**EXERCISE DETAILS:**
For the data below, give the number of lines in which "norm" occurs. Include nothing besides that number.

Stored data:
■ ■ ■ ■

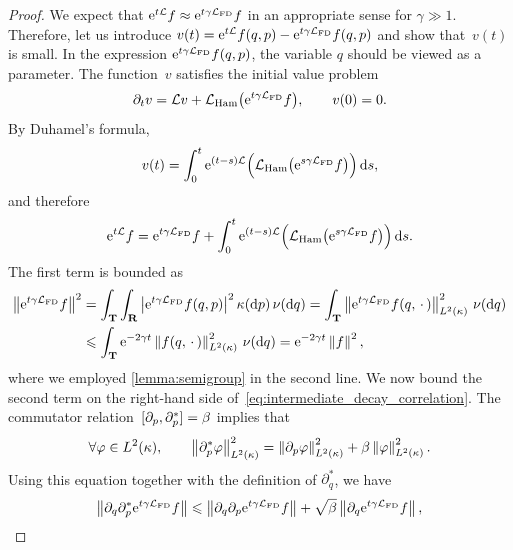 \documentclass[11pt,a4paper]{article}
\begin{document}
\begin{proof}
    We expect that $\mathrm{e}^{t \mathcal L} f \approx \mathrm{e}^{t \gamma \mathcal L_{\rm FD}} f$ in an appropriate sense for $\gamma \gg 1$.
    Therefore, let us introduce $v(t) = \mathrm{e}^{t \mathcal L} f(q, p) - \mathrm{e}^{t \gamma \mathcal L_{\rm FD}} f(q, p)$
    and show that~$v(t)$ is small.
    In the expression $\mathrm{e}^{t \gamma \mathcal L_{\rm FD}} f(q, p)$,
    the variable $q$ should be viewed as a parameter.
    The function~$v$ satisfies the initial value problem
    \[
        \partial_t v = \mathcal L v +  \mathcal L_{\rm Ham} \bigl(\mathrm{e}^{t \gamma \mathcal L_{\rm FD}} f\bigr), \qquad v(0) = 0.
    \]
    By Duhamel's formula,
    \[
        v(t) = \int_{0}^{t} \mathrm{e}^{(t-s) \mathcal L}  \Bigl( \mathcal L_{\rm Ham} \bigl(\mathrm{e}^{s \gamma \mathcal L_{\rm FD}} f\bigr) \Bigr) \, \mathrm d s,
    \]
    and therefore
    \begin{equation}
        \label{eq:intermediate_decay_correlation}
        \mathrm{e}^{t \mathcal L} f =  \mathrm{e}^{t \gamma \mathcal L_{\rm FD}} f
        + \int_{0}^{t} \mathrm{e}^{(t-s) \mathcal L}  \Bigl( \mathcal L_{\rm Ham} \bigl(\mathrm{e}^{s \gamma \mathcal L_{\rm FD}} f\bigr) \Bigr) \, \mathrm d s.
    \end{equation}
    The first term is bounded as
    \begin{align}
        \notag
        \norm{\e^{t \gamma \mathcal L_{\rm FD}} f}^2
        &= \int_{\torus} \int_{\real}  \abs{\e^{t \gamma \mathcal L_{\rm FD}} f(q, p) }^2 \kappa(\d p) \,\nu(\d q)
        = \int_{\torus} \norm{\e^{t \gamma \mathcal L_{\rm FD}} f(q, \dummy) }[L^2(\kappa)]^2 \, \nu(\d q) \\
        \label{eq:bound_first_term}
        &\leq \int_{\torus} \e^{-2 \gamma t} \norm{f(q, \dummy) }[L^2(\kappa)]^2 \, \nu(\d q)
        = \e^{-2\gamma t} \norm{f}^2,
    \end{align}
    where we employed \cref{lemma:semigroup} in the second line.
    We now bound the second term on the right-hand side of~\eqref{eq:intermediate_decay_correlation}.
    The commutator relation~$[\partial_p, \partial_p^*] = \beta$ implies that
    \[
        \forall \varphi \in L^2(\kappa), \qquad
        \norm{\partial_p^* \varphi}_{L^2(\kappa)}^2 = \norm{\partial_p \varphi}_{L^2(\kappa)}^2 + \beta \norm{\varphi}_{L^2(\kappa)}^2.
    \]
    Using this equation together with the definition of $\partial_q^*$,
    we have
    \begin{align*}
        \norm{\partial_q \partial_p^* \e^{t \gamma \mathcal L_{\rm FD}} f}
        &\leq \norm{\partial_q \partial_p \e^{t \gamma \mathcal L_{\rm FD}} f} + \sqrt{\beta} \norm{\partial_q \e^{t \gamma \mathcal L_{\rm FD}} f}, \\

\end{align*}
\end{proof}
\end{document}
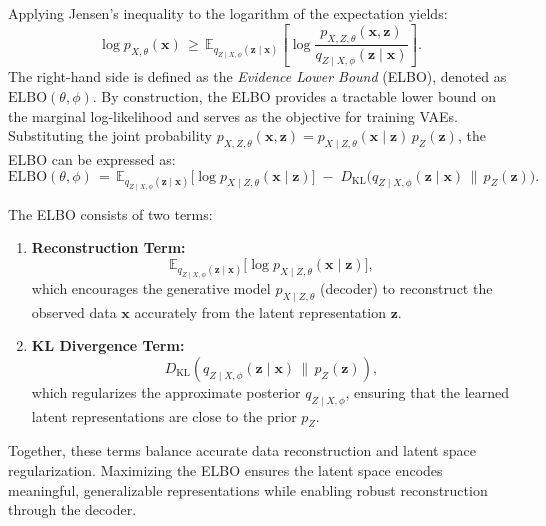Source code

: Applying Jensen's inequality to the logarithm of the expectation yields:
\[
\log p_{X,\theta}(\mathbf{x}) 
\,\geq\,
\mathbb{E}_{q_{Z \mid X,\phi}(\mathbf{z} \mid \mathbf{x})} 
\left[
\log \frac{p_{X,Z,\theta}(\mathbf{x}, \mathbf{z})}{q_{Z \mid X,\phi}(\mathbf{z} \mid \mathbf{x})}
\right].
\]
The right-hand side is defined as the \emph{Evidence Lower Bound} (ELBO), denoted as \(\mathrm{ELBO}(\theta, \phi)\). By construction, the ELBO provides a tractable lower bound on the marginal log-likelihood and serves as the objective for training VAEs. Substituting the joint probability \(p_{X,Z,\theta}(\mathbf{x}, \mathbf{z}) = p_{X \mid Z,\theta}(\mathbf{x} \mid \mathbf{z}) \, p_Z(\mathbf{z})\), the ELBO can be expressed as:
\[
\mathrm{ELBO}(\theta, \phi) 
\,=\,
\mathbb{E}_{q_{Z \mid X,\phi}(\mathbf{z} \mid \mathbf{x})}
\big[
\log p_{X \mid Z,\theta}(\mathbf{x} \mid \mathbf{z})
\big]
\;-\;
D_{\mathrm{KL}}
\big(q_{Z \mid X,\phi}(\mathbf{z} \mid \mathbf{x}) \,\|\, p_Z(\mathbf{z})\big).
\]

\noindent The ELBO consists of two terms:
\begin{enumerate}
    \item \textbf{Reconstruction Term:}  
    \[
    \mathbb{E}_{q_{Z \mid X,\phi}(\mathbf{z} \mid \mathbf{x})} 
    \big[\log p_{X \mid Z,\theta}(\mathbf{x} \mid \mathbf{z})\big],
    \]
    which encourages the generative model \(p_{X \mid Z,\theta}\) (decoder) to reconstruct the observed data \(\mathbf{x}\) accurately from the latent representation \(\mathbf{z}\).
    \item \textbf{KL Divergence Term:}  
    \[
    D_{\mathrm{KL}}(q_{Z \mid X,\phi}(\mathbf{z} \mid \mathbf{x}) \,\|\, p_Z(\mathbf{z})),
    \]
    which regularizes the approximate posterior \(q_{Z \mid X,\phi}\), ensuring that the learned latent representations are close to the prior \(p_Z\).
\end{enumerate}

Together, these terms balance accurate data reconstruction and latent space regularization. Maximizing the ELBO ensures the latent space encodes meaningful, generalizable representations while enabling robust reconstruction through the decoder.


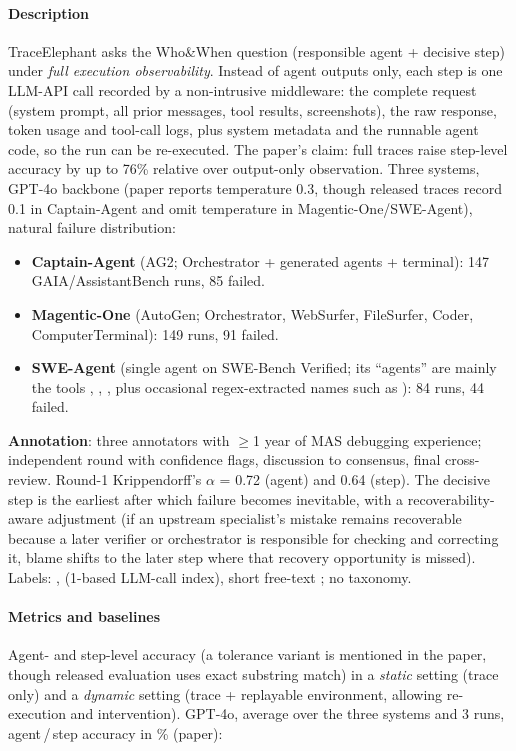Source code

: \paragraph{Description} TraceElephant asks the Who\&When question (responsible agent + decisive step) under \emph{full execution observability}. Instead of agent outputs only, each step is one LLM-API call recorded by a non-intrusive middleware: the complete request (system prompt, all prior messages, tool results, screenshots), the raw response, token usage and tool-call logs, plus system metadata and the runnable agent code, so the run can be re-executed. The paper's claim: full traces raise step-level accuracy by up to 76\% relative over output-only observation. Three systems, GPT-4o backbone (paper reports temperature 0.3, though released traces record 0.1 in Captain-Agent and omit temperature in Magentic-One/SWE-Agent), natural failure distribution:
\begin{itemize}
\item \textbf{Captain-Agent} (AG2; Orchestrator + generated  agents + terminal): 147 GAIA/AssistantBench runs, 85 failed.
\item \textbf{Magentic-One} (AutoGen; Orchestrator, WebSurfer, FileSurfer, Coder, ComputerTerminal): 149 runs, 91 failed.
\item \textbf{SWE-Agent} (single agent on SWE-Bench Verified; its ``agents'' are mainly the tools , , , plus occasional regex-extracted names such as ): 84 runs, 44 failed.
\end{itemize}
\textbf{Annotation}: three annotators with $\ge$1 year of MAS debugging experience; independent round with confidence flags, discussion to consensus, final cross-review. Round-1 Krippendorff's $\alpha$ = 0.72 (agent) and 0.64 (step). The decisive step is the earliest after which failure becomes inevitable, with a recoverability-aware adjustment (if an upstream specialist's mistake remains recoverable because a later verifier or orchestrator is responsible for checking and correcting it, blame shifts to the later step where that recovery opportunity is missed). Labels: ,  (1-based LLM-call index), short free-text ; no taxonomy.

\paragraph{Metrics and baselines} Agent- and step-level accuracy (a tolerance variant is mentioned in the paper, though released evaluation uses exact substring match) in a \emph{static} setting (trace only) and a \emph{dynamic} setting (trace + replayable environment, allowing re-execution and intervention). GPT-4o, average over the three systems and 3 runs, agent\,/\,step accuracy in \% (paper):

■ ■ ■ ■

**EXERCISE RESPONSE:**
7